Tahun ini, Emir seperti sedang memetik hasil kerja kerasnya sepanjang menjabat sebagai direktur utama Garuda Indonesia. Di tengah persaingan luar biasa dalam dunia penerbangan- bahkan Japan Airlines pun dinyatakan bangkrut- Garuda justru mengibarkan benderanya di ajang Singapore Air Show. “Pesawat terbaru Garuda dipamerkan sebagai salah satu contoh terbaik,” kata Emir. Prestasi ini tentu saja seperti melanjutkan keberhasilan Emir setelah menyelamatkan Garuda dari keterpurukan (baca: kerugian besar-besaran, dijerat utang trilyunan).
Apakah karena keberhasilan ini Emir jadi terlihat awet muda dan segar selalu? Entahlah. Yang jelas, beban dan target kerja yang diharapkan pemerintah jelas tidak main-main. Ataukah karena ia berhasil merilekskan dirinya dengan menikmati hobinya, seperti bermain golf di pagi hari di tempat yang indah, atau menyetir mobil di setiap akhir pekan? Kala ditanya mengenai hal ini, ia malah tertawa. Wajahnya bersinar, tidak dibuat-buat. Lalu menjawab, “Saya selalu menikmati kehidupan, menikmati juga setiap masalah yang ada.

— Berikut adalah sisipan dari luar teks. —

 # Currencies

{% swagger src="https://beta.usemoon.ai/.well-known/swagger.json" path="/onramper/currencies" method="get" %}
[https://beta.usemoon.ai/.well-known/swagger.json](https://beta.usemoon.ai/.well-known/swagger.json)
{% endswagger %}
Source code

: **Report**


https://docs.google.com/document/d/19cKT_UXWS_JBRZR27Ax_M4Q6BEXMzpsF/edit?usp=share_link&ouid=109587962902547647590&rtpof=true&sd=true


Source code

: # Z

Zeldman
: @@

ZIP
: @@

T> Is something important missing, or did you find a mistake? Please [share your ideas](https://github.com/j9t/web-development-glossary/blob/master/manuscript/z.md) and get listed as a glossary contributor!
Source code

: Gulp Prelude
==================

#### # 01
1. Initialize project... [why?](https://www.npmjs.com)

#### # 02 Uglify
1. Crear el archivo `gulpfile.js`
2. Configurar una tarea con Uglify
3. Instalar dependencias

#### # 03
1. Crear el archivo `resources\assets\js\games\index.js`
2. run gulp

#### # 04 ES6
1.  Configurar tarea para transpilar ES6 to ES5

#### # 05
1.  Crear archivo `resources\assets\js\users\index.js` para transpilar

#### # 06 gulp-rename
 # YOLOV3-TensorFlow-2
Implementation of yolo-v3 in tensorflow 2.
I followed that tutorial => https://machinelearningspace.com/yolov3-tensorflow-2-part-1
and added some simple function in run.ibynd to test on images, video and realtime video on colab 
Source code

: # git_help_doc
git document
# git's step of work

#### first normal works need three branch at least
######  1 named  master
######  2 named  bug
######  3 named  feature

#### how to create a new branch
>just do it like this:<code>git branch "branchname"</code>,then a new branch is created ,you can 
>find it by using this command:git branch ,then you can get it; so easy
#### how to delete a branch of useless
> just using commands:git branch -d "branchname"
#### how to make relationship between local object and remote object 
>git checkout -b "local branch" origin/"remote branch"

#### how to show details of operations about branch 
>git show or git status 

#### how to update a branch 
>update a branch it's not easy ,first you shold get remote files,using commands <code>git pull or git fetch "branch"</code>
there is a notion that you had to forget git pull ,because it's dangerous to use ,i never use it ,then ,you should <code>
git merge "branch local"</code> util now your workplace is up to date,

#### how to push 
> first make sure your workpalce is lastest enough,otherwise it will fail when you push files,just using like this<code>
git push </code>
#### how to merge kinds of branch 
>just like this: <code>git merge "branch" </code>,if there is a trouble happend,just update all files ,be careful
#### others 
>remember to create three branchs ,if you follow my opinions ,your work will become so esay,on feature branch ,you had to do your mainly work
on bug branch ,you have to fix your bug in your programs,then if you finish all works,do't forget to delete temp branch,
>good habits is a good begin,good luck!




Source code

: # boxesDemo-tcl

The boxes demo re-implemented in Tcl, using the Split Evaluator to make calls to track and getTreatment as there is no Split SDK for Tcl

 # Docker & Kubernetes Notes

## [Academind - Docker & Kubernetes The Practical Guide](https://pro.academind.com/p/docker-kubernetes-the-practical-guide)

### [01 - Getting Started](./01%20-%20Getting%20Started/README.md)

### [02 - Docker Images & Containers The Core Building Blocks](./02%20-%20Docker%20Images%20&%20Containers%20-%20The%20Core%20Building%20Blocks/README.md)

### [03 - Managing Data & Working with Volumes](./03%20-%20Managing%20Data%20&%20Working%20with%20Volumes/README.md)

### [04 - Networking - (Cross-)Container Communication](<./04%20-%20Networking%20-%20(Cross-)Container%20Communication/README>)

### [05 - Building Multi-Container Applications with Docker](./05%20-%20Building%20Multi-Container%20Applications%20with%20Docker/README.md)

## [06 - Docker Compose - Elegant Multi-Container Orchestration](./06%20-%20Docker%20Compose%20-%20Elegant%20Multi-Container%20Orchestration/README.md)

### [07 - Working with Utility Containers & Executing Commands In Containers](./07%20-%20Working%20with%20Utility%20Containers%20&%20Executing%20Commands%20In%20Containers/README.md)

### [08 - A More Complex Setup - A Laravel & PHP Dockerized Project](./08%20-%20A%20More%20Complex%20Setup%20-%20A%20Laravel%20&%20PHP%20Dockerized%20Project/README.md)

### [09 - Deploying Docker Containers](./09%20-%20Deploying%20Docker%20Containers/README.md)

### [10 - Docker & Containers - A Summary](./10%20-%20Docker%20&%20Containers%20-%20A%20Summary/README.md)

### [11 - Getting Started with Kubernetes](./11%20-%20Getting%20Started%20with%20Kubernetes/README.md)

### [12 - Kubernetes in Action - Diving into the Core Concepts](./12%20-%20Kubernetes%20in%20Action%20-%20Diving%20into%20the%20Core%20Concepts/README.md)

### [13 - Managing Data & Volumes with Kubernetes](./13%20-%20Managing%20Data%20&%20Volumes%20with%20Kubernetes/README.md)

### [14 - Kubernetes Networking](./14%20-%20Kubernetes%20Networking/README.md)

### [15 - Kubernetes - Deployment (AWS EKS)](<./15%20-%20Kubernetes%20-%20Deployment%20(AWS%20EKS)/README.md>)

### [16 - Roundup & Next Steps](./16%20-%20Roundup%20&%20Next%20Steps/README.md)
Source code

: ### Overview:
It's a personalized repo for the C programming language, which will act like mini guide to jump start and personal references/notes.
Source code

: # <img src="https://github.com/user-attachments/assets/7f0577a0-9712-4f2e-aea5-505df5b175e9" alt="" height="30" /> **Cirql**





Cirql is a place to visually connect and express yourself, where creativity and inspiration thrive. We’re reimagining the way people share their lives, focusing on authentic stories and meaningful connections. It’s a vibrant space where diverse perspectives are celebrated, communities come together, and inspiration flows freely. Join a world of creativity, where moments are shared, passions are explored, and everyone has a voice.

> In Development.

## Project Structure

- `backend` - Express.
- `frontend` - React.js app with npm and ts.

Setiap ada masalah, saya melihatnya seperti sebuah tantangan yang siap untuk ditaklukkan.”
Begitulah. Sesuatu yang membuatnya “hidup” adalah tantangan. Dalam berbagai pertemuan wawancara dengannya, ia selalu menegaskan satu hal, “Saya suka tantangan.” Kalimat ini seolah dengan cepat menghubungkannya dengan “kebiasaan” berpindah pekerjaan dari satu tempat ke tempat lainnya. Walau demikian, rekam jejaknya bisa didapatkan di perusahaan-perusahaan besar dan “bernama”. Ia memulai kariernya sebagai akuntan di perusahaan akuntan publik di PricewaterhouseCoopers, lalu berpindah ke Citibank yang memberinya jabatan sebagai direktur keuangan hanya dalam waktu 5 tahun. Setelah itu ia bergabung pada Jan Darmadi Group, Niaga Factoring Corporation, Niaga Finance, sempat menjadi direktur keuangan Garuda pada tahun 2001, dan menuju Bank Danamon, sebelum akhirnya dipanggil sebagai Dirut Garuda (2005).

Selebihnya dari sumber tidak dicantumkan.